VARESE – Forza Italia: il partito che non c’è. Della gloriosa formazione politica di Silvio Berlusconi sul territorio è rimasto il nome e poco altro. Forse, su tutta la provincia, c’è ancora il cieco amore dei militanti irriducibili e di coloro che ancora si ostinano a sventolare la bandiera, a pulire la sede, a presenziare ai gazebo quando si deve ballare per una tornata elettorale. Di sicuro c’è l’ambizione di qualche “nano” della politica che nel deserto generale si sente un gigante e vede finalmente l’occasione di ritagliarsi una rendita. Nel nulla la cosa si nota molto di più. E poi ci sono ancora le cene natalizie – meno partecipate – che assomiglia sempre più a una rimpatriata di liceali cresciuti e canuti e che si ritrovano per parlare dei bei tempi.

Bei tempi

Già i bei tempi. Quelli in cui al cavaliere bastava una parola, un colpo di genio comunicativo, per accendere il popolo azzurro. Anche quello varesino, sempre generoso nel portare il partito su percentuali altissime per poi chinare la testa davanti al dominio politico, più che elettorale, della Lega nella terra di Umberto Bossi. Un sacrificio in termini di posti e posizioni che però non scalfiva il rispetto degli alleati, i quali riconoscevano al partito di Berlusconi un’indiscussa autorevolezza nel guidare l’alleanza.

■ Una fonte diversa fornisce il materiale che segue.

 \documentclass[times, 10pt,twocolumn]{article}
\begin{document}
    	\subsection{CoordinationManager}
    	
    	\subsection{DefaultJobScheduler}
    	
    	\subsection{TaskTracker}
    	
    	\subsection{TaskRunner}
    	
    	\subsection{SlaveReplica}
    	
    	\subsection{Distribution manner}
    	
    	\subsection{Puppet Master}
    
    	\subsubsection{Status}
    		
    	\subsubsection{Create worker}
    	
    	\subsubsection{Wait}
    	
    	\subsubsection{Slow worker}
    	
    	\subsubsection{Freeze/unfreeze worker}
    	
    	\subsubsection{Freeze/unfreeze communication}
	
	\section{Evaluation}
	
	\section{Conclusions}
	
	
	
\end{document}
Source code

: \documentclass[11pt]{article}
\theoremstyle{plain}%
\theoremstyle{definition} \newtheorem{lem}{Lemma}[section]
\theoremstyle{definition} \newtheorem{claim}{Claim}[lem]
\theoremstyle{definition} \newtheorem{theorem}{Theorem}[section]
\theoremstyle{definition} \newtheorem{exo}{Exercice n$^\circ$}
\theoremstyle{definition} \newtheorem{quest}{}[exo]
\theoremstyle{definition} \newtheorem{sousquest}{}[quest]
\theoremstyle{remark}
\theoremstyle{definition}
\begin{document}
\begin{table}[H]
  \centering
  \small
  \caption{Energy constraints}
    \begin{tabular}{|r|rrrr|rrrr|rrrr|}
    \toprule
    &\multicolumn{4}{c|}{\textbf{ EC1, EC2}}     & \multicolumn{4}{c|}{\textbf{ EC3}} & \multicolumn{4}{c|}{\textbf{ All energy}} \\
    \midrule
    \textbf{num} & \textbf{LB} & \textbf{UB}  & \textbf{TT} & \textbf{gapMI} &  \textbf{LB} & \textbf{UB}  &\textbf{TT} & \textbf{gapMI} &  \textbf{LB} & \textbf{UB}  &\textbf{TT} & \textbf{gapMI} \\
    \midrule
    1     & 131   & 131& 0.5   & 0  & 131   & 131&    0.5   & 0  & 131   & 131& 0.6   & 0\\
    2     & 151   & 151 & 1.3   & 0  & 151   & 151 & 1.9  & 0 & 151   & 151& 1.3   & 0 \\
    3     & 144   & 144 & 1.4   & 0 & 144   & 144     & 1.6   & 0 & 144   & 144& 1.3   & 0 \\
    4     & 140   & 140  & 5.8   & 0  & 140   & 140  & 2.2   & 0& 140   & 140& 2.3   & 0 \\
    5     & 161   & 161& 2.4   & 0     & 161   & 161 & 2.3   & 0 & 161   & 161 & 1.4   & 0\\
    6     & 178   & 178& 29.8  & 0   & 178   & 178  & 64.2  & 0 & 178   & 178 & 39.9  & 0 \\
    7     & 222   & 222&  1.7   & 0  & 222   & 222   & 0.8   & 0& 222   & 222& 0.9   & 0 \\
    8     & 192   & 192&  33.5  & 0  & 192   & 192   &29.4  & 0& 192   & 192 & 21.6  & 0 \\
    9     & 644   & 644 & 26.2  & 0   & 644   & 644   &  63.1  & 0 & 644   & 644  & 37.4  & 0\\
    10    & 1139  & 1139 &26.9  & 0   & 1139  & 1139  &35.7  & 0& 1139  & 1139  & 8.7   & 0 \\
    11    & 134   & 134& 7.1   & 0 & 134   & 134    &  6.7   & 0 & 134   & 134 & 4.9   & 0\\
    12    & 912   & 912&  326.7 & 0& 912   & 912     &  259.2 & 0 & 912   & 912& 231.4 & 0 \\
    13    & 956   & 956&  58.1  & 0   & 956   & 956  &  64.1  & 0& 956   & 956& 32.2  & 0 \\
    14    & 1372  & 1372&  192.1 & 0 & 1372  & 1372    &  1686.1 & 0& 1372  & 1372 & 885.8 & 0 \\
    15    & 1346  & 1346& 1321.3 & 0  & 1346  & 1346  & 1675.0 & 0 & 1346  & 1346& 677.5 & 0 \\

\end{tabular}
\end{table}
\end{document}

Altri tempi. Anzi, un’altra era politica rigogliosa e frizzante. Quella di oggi, invece, è misera di idee, progetti, contenuti e tattica (oltre che di consenso in ineluttabile picchiata verso il basso). E la desertificazione del partito non può essere imputata in toto alla mensa dei poveri. Il declino, che in provincia di Varese è stato originato e determinato dallo tsunami giudiziario, è su scala nazionale. A queste latitudini non si fa eccezione.

Minimalismo spinto

E così capita di vedere i capataz forzisti intavolare trattative politiche al ribasso fin dalle prima battute per poi vendere come pepite d’oro le patacche rifilate dai più muscolari amici di brigata. Solo qualche esempio tra tanti: qualche mese fa ambivano ad avere un candidato sindaco in una delle tre grande città al voto (Busto, Varese o Gallarate), hanno accarezzato la candidatura a sindaco, in solitaria, di Gigi Farioli per poi mollare di colpo il due volte sindaco di Busto. Subito dopo hanno incassato il niet persino su Varese (ha corso Bianchi) e a Gallarate la ricandidatura di Cassani manco è finita sul tavolo della discussione. Il tutto per accettare di sottoscrivere un accordo per avere la presidenza della Provincia. Che, non è arrivata. E’ bastato che Fratelli d’Italia facesse “bau” per far rientrare tutte le ambizioni forziste su Villa Recalcati. Con in cambio la promessa di un piatto lenticchie. E’ vero che la provincia è un Ente ancora in cerca di un’identità. Ma non è assolutamente vero che la presidenza provinciale vale una cicca. Se così fosse i vertici di Fratelli d’Italia non avrebbero fatto il diavolo a quattro per costringere il proprio uomo (che nutre ancora mille paure) a correre per la riconferma.

Sedie senza ali

Insomma, non c’è più Forza Italia (e se qualcuno porta prove per dire il contrario ne saremmo ben contenti). Non ci sono più nemmeno le sedie che un tempo, alla bisogna, volavano e diventava elemento di persuasione. E forse non c’è più nemmeno il sacro fuoco di battersi per un progetto che si è andato sfarinando. Ah, un ultima cosa: il partito cittadino a Varese a breve non avrà più nemmeno un commissario. Dalle ultime indiscrezioni, infatti, Domenico Battaglia ha annunciato le sue dimissioni. Via chat, poiché si dice che da tempo nemmeno lui si vede più.